Andere Sagen erzählen von Nächten, in denen das Tal besonders still ist. Wenn kein Wind geht und selbst Hunde kaum bellen, hören aufmerksame Ohren leise Stimmen aus längst vergangenen Zeiten – Gespräche von Bauern, Soldaten, Händlerinnen, die hier einst unterwegs waren. Ob Einbildung oder nicht: Diese Geschichten machen einen einfachen Spaziergang in Mihalgazi plötzlich sehr atmosphärisch.

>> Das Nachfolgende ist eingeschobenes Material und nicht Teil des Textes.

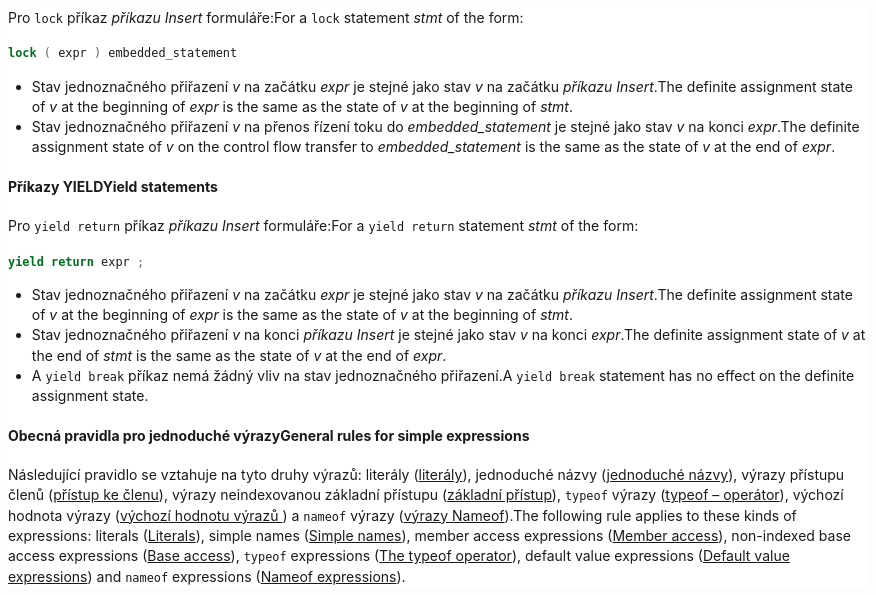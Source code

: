 <span data-ttu-id="5d87d-337">Pro `lock` příkaz *příkazu Insert* formuláře:</span><span class="sxs-lookup"><span data-stu-id="5d87d-337">For a `lock` statement *stmt* of the form:</span></span>
```csharp
lock ( expr ) embedded_statement
```

*  <span data-ttu-id="5d87d-338">Stav jednoznačného přiřazení *v* na začátku *expr* je stejné jako stav *v* na začátku *příkazu Insert*.</span><span class="sxs-lookup"><span data-stu-id="5d87d-338">The definite assignment state of *v* at the beginning of *expr* is the same as the state of *v* at the beginning of *stmt*.</span></span>
*  <span data-ttu-id="5d87d-339">Stav jednoznačného přiřazení *v* na přenos řízení toku do *embedded_statement* je stejné jako stav *v* na konci *expr*.</span><span class="sxs-lookup"><span data-stu-id="5d87d-339">The definite assignment state of *v* on the control flow transfer to *embedded_statement* is the same as the state of *v* at the end of *expr*.</span></span>

#### <a name="yield-statements"></a><span data-ttu-id="5d87d-340">Příkazy YIELD</span><span class="sxs-lookup"><span data-stu-id="5d87d-340">Yield statements</span></span>

<span data-ttu-id="5d87d-341">Pro `yield return` příkaz *příkazu Insert* formuláře:</span><span class="sxs-lookup"><span data-stu-id="5d87d-341">For a `yield return` statement *stmt* of the form:</span></span>
```csharp
yield return expr ;
```

*  <span data-ttu-id="5d87d-342">Stav jednoznačného přiřazení *v* na začátku *expr* je stejné jako stav *v* na začátku *příkazu Insert*.</span><span class="sxs-lookup"><span data-stu-id="5d87d-342">The definite assignment state of *v* at the beginning of *expr* is the same as the state of *v* at the beginning of *stmt*.</span></span>
*  <span data-ttu-id="5d87d-343">Stav jednoznačného přiřazení *v* na konci *příkazu Insert* je stejné jako stav *v* na konci *expr*.</span><span class="sxs-lookup"><span data-stu-id="5d87d-343">The definite assignment state of *v* at the end of *stmt* is the same as the state of *v* at the end of *expr*.</span></span>
*  <span data-ttu-id="5d87d-344">A `yield break` příkaz nemá žádný vliv na stav jednoznačného přiřazení.</span><span class="sxs-lookup"><span data-stu-id="5d87d-344">A `yield break` statement has no effect on the definite assignment state.</span></span>

#### <a name="general-rules-for-simple-expressions"></a><span data-ttu-id="5d87d-345">Obecná pravidla pro jednoduché výrazy</span><span class="sxs-lookup"><span data-stu-id="5d87d-345">General rules for simple expressions</span></span>

<span data-ttu-id="5d87d-346">Následující pravidlo se vztahuje na tyto druhy výrazů: literály ([literály](expressions.md#literals)), jednoduché názvy ([jednoduché názvy](expressions.md#simple-names)), výrazy přístupu členů ([přístup ke členu](expressions.md#member-access)), výrazy neindexovanou základní přístupu ([základní přístup](expressions.md#base-access)), `typeof` výrazy ([typeof – operátor](expressions.md#the-typeof-operator)), výchozí hodnota výrazy ([výchozí hodnotu výrazů ](expressions.md#default-value-expressions)) a `nameof` výrazy ([výrazy Nameof](expressions.md#nameof-expressions)).</span><span class="sxs-lookup"><span data-stu-id="5d87d-346">The following rule applies to these kinds of expressions: literals ([Literals](expressions.md#literals)), simple names ([Simple names](expressions.md#simple-names)), member access expressions ([Member access](expressions.md#member-access)), non-indexed base access expressions ([Base access](expressions.md#base-access)), `typeof` expressions ([The typeof operator](expressions.md#the-typeof-operator)), default value expressions ([Default value expressions](expressions.md#default-value-expressions)) and `nameof` expressions ([Nameof expressions](expressions.md#nameof-expressions)).</span></span>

Für Kinder werden die Sagen gern etwas verspielter erzählt: Dann tauchen Feen auf, die Obstbäume pflegen, oder unsichtbare Hüter, die darüber wachen, dass niemand zu laut ist, wenn das Tal „schlafen“ möchte. So wächst man hier mit dem Gefühl auf, dass die Landschaft nicht nur Kulisse ist, sondern selber eine Art leiser Hauptfigur.
Für die meisten Reisenden sind Frühling und Herbst die angenehmsten Reisezeiten; wer die Wärme liebt, kann auch im Hochsommer bewusst früh morgens oder am späten Nachmittag unterwegs sein.
Markierte Wanderwege sind selten, daher lohnt es sich, offline-Karten auf dem Smartphone zu speichern und stets auf dem Asphalt oder gut sichtbaren Feldwegen zu bleiben.
In Mihalgazi erwarten dich keine großen Einkaufszentren, sondern kleine Läden, Bäckereien, Lokale und je nach Tag auch Märkte. Besonders spannend ist natürlich alles, was direkt aus dem Tal kommt: Obst, Gemüse, hausgemachte Produkte.
Wer bewusst einkauft, unterstützt vor allem die kleinen Betriebe im Landkreis – und nimmt ein Stück Mihalgazi in Form von Aromen und Erinnerungen mit nach Hause.